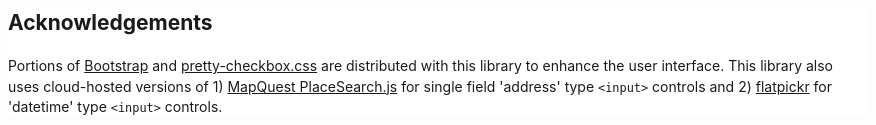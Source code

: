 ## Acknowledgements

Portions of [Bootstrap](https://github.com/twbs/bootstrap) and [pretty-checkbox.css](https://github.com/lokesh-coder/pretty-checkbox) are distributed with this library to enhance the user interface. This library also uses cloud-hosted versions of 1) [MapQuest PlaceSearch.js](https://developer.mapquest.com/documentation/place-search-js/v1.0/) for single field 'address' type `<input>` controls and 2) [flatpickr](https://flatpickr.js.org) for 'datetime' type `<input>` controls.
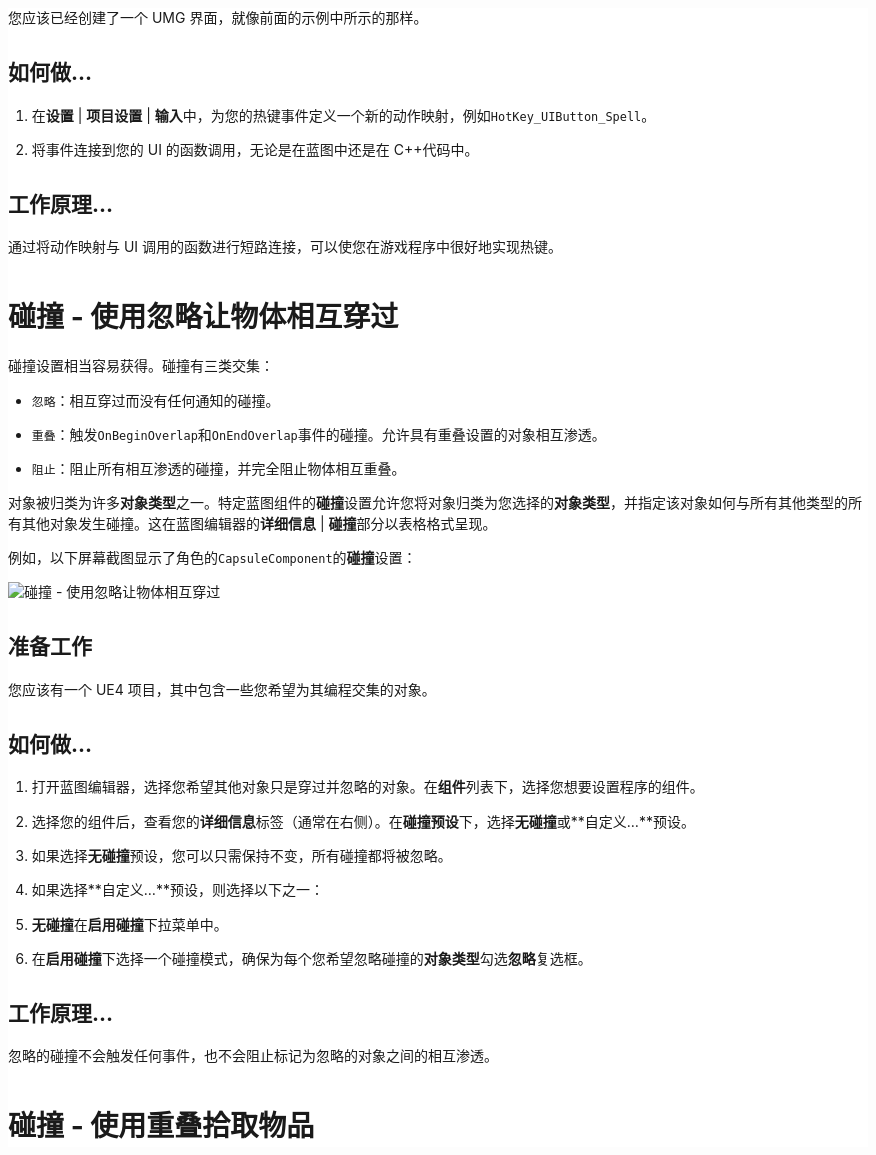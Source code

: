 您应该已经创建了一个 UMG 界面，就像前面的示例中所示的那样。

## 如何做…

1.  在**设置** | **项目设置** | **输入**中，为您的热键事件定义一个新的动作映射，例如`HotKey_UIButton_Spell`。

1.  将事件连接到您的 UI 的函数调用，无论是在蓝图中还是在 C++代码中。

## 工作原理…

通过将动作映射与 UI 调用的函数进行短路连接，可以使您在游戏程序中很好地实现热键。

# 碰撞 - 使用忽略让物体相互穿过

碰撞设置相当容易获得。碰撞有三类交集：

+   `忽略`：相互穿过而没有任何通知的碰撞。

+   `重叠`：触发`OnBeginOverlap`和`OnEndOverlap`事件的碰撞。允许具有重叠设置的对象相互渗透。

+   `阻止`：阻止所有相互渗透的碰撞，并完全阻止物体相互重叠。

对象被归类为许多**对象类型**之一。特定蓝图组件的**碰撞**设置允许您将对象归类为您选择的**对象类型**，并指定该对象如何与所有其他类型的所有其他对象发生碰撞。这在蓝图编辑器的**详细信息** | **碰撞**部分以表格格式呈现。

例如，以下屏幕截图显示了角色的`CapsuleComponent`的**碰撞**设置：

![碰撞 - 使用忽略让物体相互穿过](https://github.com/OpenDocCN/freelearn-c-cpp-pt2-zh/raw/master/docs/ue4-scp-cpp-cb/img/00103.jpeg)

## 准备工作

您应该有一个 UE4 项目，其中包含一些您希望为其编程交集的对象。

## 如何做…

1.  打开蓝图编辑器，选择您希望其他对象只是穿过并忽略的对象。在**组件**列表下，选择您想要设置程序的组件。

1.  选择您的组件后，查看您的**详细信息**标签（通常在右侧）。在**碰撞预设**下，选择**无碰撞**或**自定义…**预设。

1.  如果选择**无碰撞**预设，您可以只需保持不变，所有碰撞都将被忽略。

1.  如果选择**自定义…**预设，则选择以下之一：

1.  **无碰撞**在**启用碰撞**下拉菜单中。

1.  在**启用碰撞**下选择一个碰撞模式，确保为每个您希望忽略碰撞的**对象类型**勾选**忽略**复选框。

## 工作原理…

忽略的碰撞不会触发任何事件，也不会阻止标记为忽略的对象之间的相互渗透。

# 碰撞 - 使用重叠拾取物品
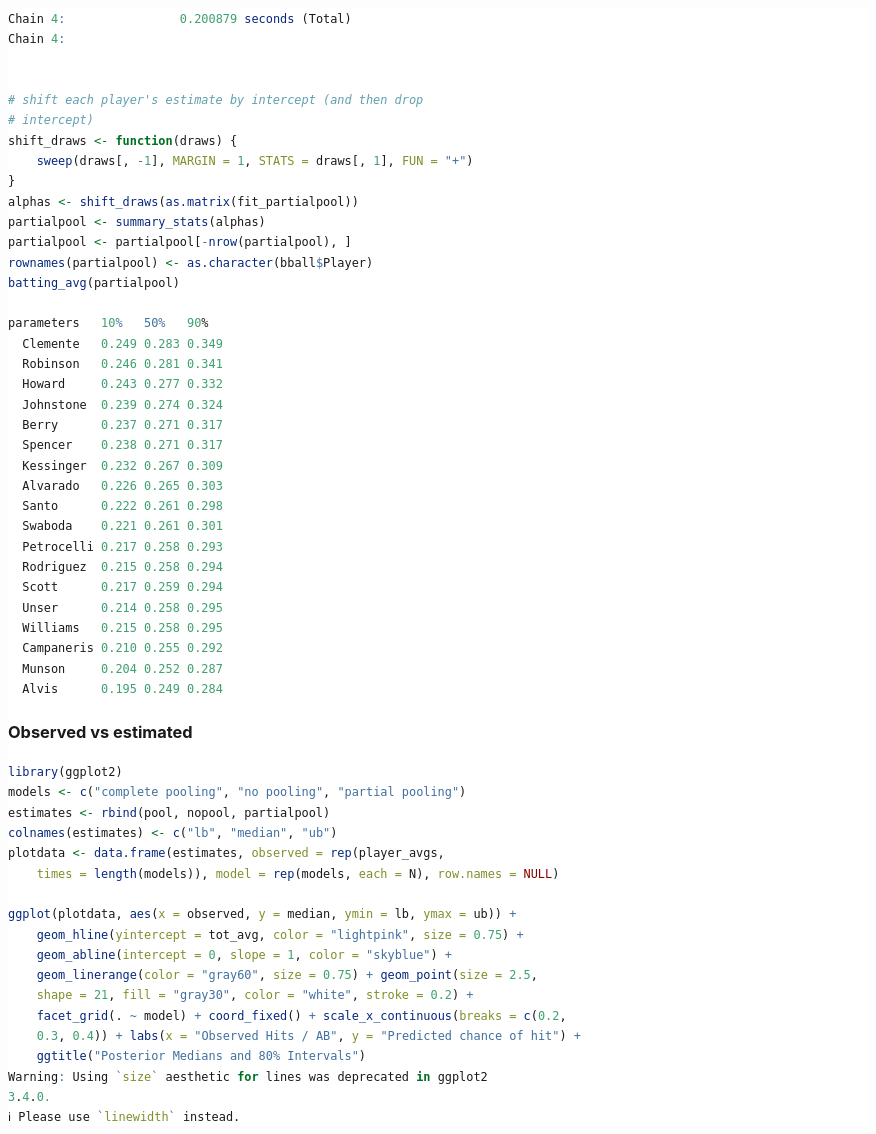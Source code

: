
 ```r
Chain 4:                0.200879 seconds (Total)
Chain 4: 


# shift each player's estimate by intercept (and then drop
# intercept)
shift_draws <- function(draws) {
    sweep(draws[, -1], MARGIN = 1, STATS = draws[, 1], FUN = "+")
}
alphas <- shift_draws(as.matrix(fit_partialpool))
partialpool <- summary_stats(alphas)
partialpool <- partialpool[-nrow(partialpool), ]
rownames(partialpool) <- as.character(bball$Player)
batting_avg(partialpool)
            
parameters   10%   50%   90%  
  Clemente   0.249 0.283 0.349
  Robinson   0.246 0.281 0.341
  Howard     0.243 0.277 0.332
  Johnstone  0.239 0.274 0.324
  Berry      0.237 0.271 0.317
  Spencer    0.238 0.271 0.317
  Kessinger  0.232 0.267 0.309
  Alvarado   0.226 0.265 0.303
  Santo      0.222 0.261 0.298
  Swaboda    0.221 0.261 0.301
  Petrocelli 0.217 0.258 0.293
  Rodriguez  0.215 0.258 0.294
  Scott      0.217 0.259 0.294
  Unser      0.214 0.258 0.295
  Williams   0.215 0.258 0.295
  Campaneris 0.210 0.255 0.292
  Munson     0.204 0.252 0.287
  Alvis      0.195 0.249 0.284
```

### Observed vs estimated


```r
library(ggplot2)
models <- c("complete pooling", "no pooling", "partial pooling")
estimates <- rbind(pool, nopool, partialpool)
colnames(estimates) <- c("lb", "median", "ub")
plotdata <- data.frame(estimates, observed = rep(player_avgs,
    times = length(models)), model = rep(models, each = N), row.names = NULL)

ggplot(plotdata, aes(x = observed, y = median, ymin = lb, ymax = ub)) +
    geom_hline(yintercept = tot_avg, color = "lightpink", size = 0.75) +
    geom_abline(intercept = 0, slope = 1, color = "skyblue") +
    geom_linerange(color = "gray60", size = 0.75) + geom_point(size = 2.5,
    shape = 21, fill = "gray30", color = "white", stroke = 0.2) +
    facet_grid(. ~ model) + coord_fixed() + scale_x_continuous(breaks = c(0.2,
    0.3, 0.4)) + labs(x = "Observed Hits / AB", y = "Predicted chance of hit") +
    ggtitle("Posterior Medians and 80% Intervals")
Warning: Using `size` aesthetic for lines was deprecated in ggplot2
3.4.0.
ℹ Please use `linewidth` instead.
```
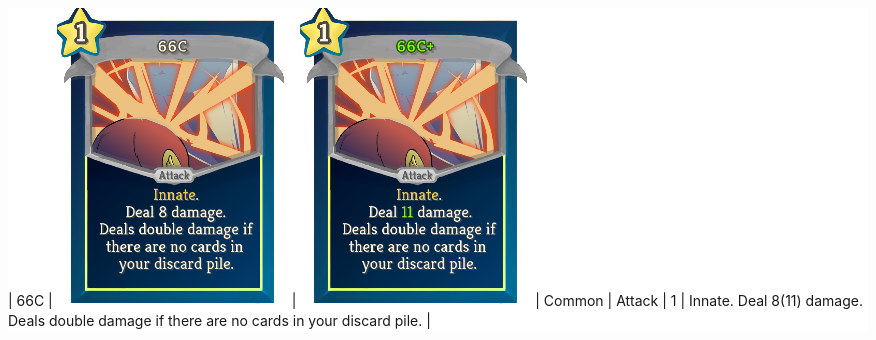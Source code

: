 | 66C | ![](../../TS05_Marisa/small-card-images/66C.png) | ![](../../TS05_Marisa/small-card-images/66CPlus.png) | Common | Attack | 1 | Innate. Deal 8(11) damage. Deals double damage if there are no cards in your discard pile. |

------------------------------------

### Problem requirements
Report the number of lines in these entries that hold the word "plotdata". Add nothing else.

### Response
2